Your goal: The entries are to be reproduced word for word, with all images left out.

Extracted material:
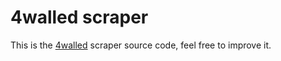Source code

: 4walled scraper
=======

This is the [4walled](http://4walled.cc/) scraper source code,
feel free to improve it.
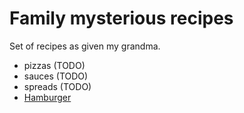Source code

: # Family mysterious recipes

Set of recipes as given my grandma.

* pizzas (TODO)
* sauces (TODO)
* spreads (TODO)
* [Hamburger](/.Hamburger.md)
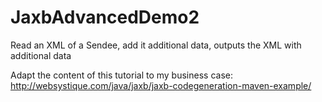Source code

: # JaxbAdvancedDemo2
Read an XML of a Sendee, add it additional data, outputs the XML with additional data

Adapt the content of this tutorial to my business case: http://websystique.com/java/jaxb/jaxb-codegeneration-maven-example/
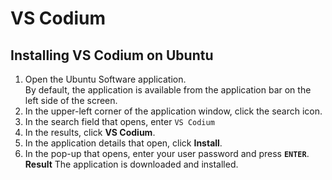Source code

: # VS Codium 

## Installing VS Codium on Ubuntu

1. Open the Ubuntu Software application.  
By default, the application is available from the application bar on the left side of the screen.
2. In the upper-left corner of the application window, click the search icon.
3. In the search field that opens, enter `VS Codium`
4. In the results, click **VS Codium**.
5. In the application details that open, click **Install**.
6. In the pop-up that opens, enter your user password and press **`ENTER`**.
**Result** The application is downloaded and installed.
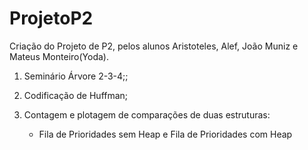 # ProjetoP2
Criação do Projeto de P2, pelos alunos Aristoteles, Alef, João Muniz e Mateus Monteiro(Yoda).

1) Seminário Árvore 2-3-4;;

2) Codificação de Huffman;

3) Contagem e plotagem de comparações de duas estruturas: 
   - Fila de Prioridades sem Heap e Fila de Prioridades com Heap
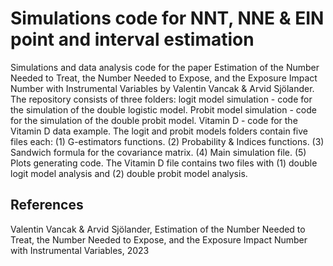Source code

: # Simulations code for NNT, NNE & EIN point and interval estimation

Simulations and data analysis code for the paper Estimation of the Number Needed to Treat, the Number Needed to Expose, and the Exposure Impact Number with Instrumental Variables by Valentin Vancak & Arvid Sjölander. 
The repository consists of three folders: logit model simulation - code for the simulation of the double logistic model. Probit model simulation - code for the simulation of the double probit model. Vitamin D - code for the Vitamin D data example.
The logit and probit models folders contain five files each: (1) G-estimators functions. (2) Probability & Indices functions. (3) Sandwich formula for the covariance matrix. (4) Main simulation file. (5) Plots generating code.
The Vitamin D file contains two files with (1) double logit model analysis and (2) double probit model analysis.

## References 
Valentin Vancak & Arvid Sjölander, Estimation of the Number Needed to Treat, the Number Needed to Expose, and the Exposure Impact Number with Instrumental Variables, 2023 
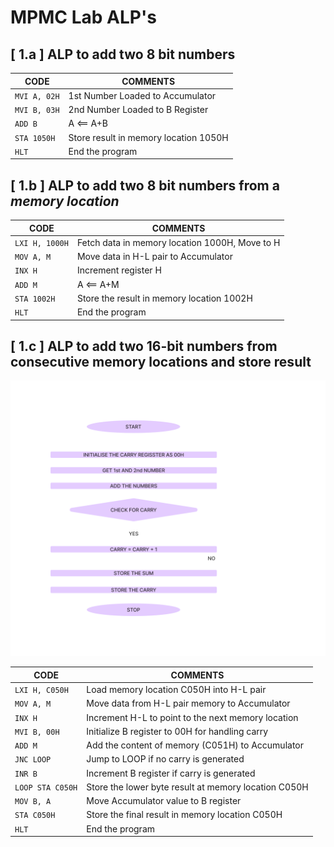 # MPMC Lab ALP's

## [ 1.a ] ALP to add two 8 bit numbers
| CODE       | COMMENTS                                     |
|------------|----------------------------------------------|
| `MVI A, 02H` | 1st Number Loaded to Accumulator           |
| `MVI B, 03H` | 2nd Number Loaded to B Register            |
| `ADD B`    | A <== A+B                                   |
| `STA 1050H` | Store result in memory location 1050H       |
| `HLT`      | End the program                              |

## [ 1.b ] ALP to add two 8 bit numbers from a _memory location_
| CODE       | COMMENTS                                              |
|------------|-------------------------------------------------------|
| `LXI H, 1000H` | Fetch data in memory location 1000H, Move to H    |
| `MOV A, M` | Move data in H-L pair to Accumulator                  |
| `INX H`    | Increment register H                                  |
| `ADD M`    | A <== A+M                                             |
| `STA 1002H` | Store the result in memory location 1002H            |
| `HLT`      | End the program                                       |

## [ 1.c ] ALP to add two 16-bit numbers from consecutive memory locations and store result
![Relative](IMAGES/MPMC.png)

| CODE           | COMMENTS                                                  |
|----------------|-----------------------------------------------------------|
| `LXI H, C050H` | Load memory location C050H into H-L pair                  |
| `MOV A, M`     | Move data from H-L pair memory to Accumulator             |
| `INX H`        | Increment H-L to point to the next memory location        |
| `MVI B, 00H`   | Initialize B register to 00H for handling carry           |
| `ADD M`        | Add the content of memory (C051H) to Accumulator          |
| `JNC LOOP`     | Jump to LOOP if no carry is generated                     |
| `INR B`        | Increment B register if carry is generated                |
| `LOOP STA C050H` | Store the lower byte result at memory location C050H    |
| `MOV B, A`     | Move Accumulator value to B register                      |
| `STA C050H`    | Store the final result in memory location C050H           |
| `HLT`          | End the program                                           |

Response area:
Source code

: 4walled scraper
=======

This is the [4walled](http://4walled.cc/) scraper source code,
feel free to improve it.
Source code

: # Family mysterious recipes

Set of recipes as given my grandma.

* pizzas (TODO)
* sauces (TODO)
* spreads (TODO)
* [Hamburger](/.Hamburger.md)
Source code

: # JaxbAdvancedDemo2
Read an XML of a Sendee, add it additional data, outputs the XML with additional data

Adapt the content of this tutorial to my business case: http://websystique.com/java/jaxb/jaxb-codegeneration-maven-example/
Source code

: # VS Codium 

## Installing VS Codium on Ubuntu

1. Open the Ubuntu Software application.  
By default, the application is available from the application bar on the left side of the screen.
2. In the upper-left corner of the application window, click the search icon.
3. In the search field that opens, enter `VS Codium`
4. In the results, click **VS Codium**.
5. In the application details that open, click **Install**.
6. In the pop-up that opens, enter your user password and press **`ENTER`**.
**Result** The application is downloaded and installed.
 # ProjetoP2
Criação do Projeto de P2, pelos alunos Aristoteles, Alef, João Muniz e Mateus Monteiro(Yoda).

1) Seminário Árvore 2-3-4;;

2) Codificação de Huffman;

3) Contagem e plotagem de comparações de duas estruturas: 
   - Fila de Prioridades sem Heap e Fila de Prioridades com Heap
Source code

: # Simulations code for NNT, NNE & EIN point and interval estimation

Simulations and data analysis code for the paper Estimation of the Number Needed to Treat, the Number Needed to Expose, and the Exposure Impact Number with Instrumental Variables by Valentin Vancak & Arvid Sjölander. 
The repository consists of three folders: logit model simulation - code for the simulation of the double logistic model. Probit model simulation - code for the simulation of the double probit model. Vitamin D - code for the Vitamin D data example.
The logit and probit models folders contain five files each: (1) G-estimators functions. (2) Probability & Indices functions. (3) Sandwich formula for the covariance matrix. (4) Main simulation file. (5) Plots generating code.
The Vitamin D file contains two files with (1) double logit model analysis and (2) double probit model analysis.

## References 
Valentin Vancak & Arvid Sjölander, Estimation of the Number Needed to Treat, the Number Needed to Expose, and the Exposure Impact Number with Instrumental Variables, 2023 
 # MPMC Lab ALP's

## [ 1.a ] ALP to add two 8 bit numbers
| CODE       | COMMENTS                                     |
|------------|----------------------------------------------|
| `MVI A, 02H` | 1st Number Loaded to Accumulator           |
| `MVI B, 03H` | 2nd Number Loaded to B Register            |
| `ADD B`    | A <== A+B                                   |
| `STA 1050H` | Store result in memory location 1050H       |
| `HLT`      | End the program                              |

## [ 1.b ] ALP to add two 8 bit numbers from a _memory location_
| CODE       | COMMENTS                                              |
|------------|-------------------------------------------------------|
| `LXI H, 1000H` | Fetch data in memory location 1000H, Move to H    |
| `MOV A, M` | Move data in H-L pair to Accumulator                  |
| `INX H`    | Increment register H                                  |
| `ADD M`    | A <== A+M                                             |
| `STA 1002H` | Store the result in memory location 1002H            |
| `HLT`      | End the program                                       |

## [ 1.c ] ALP to add two 16-bit numbers from consecutive memory locations and store result
![Relative](IMAGES/MPMC.png)

| CODE           | COMMENTS                                                  |
|----------------|-----------------------------------------------------------|
| `LXI H, C050H` | Load memory location C050H into H-L pair                  |
| `MOV A, M`     | Move data from H-L pair memory to Accumulator             |
| `INX H`        | Increment H-L to point to the next memory location        |
| `MVI B, 00H`   | Initialize B register to 00H for handling carry           |
| `ADD M`        | Add the content of memory (C051H) to Accumulator          |
| `JNC LOOP`     | Jump to LOOP if no carry is generated                     |
| `INR B`        | Increment B register if carry is generated                |
| `LOOP STA C050H` | Store the lower byte result at memory location C050H    |
| `MOV B, A`     | Move Accumulator value to B register                      |
| `STA C050H`    | Store the final result in memory location C050H           |
| `HLT`          | End the program                                           |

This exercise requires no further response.